I also think that some of it is our dear leaders in enterprise, education, and politics are counting on this blowing over eventually (there are still plenty of signs this will happen) and then we forget about it. It’s not an unreasonable expectation. Ron DeSantis was considered the King of the Pandemic this past spring once cases dropped and we got the vaccine, all due to his shrewd policy, which was basically “let ’em die.” That they kept the schools open will be the focus, not how many died or got very sick in the process. All the Smartest Boys and Girls on Substack are itching to write their “COVID really wasn’t that bad” pieces, which they will promote on Twitter as Smart and Reasoned Thinker Thinking.
Meanwhile, it’s not out of the question the US tops 1 million deaths this year. And that will be treated with an impatient sigh, and a snappy “get back to work, you.”

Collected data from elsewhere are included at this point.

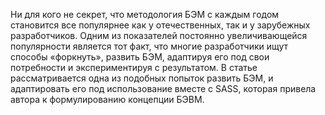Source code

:Ни для кого не секрет, что методология БЭМ с каждым годом становится все 
популярнее как у отечественных, так и у зарубежных разработчиков. 
Одним из показателей постоянно увеличивающейся популярности является тот факт, 
что многие разработчики ищут способы «форкнуть», развить БЭМ, адаптируя его
под свои потребности и экспериментируя с результатом. В статье рассматривается 
одна из подобных попыток развить БЭМ, и адаптировать его под использование 
вместе с SASS, которая привела автора к формулированию концепции БЭВМ.
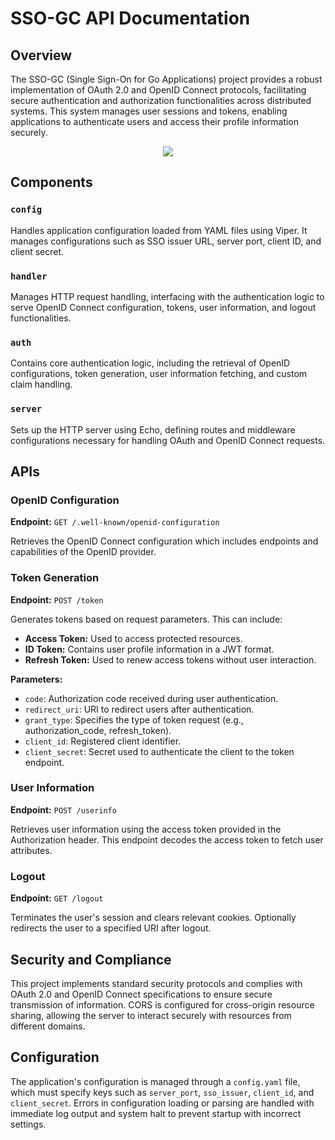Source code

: # SSO-GC API Documentation

## Overview

The SSO-GC (Single Sign-On for Go Applications) project provides a robust implementation of OAuth 2.0 and OpenID Connect protocols, facilitating secure authentication and authorization functionalities across distributed systems. This system manages user sessions and tokens, enabling applications to
authenticate users and access their profile information securely.
<p align="center">
  <a href="https://skillicons.dev">
    <img src="https://skillicons.dev/icons?i=go" />
  </a>
</p>

## Components

### `config`

Handles application configuration loaded from YAML files using Viper. It manages configurations such as SSO issuer URL, server port, client ID, and client secret.

### `handler`

Manages HTTP request handling, interfacing with the authentication logic to serve OpenID Connect configuration, tokens, user information, and logout functionalities.

### `auth`

Contains core authentication logic, including the retrieval of OpenID configurations, token generation, user information fetching, and custom claim handling.

### `server`

Sets up the HTTP server using Echo, defining routes and middleware configurations necessary for handling OAuth and OpenID Connect requests.

## APIs

### OpenID Configuration

**Endpoint:** `GET /.well-known/openid-configuration`

Retrieves the OpenID Connect configuration which includes endpoints and capabilities of the OpenID provider.

### Token Generation

**Endpoint:** `POST /token`

Generates tokens based on request parameters. This can include:

- **Access Token:** Used to access protected resources.
- **ID Token:** Contains user profile information in a JWT format.
- **Refresh Token:** Used to renew access tokens without user interaction.

**Parameters:**

- `code`: Authorization code received during user authentication.
- `redirect_uri`: URI to redirect users after authentication.
- `grant_type`: Specifies the type of token request (e.g., authorization_code, refresh_token).
- `client_id`: Registered client identifier.
- `client_secret`: Secret used to authenticate the client to the token endpoint.

### User Information

**Endpoint:** `POST /userinfo`

Retrieves user information using the access token provided in the Authorization header. This endpoint decodes the access token to fetch user attributes.

### Logout

**Endpoint:** `GET /logout`

Terminates the user's session and clears relevant cookies. Optionally redirects the user to a specified URI after logout.

## Security and Compliance

This project implements standard security protocols and complies with OAuth 2.0 and OpenID Connect specifications to ensure secure transmission of information. CORS is configured for cross-origin resource sharing, allowing the server to interact securely with resources from different domains.

## Configuration

The application's configuration is managed through a `config.yaml` file, which must specify keys such as `server_port`, `sso_issuer`, `client_id`, and `client_secret`. Errors in configuration loading or parsing are handled with immediate log output and system halt to prevent startup with incorrect
settings.
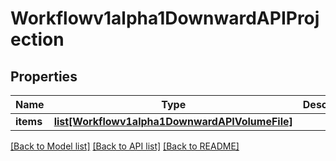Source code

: # Workflowv1alpha1DownwardAPIProjection

## Properties
Name | Type | Description | Notes
------------ | ------------- | ------------- | -------------
**items** | [**list[Workflowv1alpha1DownwardAPIVolumeFile]**](Workflowv1alpha1DownwardAPIVolumeFile.md) |  | [optional] 

[[Back to Model list]](../README.md#documentation-for-models) [[Back to API list]](../README.md#documentation-for-api-endpoints) [[Back to README]](../README.md)


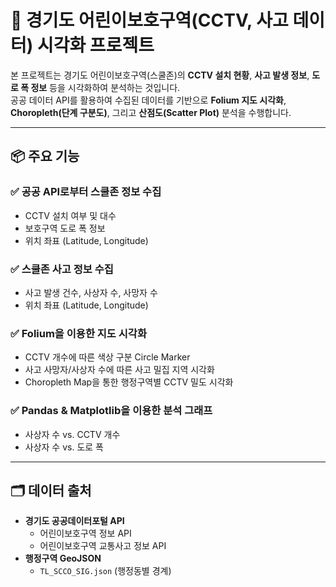 # 🚸 경기도 어린이보호구역(CCTV, 사고 데이터) 시각화 프로젝트

본 프로젝트는 경기도 어린이보호구역(스쿨존)의 **CCTV 설치 현황**, **사고 발생 정보**, **도로 폭 정보** 등을 시각화하여 분석하는 것입니다.  
공공 데이터 API를 활용하여 수집된 데이터를 기반으로 **Folium 지도 시각화**, **Choropleth(단계 구분도)**, 그리고 **산점도(Scatter Plot)** 분석을 수행합니다.

---

## 📦 주요 기능

### ✅ 공공 API로부터 스쿨존 정보 수집
- CCTV 설치 여부 및 대수
- 보호구역 도로 폭 정보
- 위치 좌표 (Latitude, Longitude)

### ✅ 스쿨존 사고 정보 수집
- 사고 발생 건수, 사상자 수, 사망자 수
- 위치 좌표 (Latitude, Longitude)

### ✅ Folium을 이용한 지도 시각화
- CCTV 개수에 따른 색상 구분 Circle Marker
- 사고 사망자/사상자 수에 따른 사고 밀집 지역 시각화
- Choropleth Map을 통한 행정구역별 CCTV 밀도 시각화

### ✅ Pandas & Matplotlib을 이용한 분석 그래프
- 사상자 수 vs. CCTV 개수
- 사상자 수 vs. 도로 폭

---

## 🗂️ 데이터 출처

- **경기도 공공데이터포털 API**
  - 어린이보호구역 정보 API
  - 어린이보호구역 교통사고 정보 API
- **행정구역 GeoJSON**
  - `TL_SCCO_SIG.json` (행정동별 경계)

Charlie Pierce said it best last month:
Science is reaching the point at which it’s done all it can. The rest of the fight against the pandemic depends on how much every one of us cares about our fellow human beings. This has been the obvious answer from the start, but it’s also been something at which the country has bridled over the past two years, a reaction that, as nearly as I can tell, is unprecedented in American history. I’m old enough to remember the unequivocal joy with which the Salk vaccine against polio was received. (Kids, of course, were equally overjoyed at the arrival of the Sabin vaccine. No more shots!) My mother had been confined for weeks in an iron lung after contracting polio as a young woman. It left her with a lasting medico-phobia that she transferred to me, thereby making sure polio affected our lives long after the vaccine had eradicated it. But even she insisted that I be immunized as soon as the vaccine became available. She didn’t believe in doctors, but she believed in that vaccine.
I believe we have it in us to be better than we have been. I believe we have it in us to be better than we are. I believe we can rediscover our common humanity if we just look for it. There are all kinds of things we knew and loved once that we’ve forgotten. There are better parts of ourselves that have lain dormant for far too long. Rediscovery can be as exciting as discovery was in the first place.
I hope so too, Charlie, that we rediscover our shared humanity. If not, well, that’s not a good thing, as we’ve seen recently.
The last word goes to Mr. Mellencamp, who says that while this might not be the end of the world, you can see it from here. I miss the good old days when this song just was a wry way of looking at life, not a statement of our time.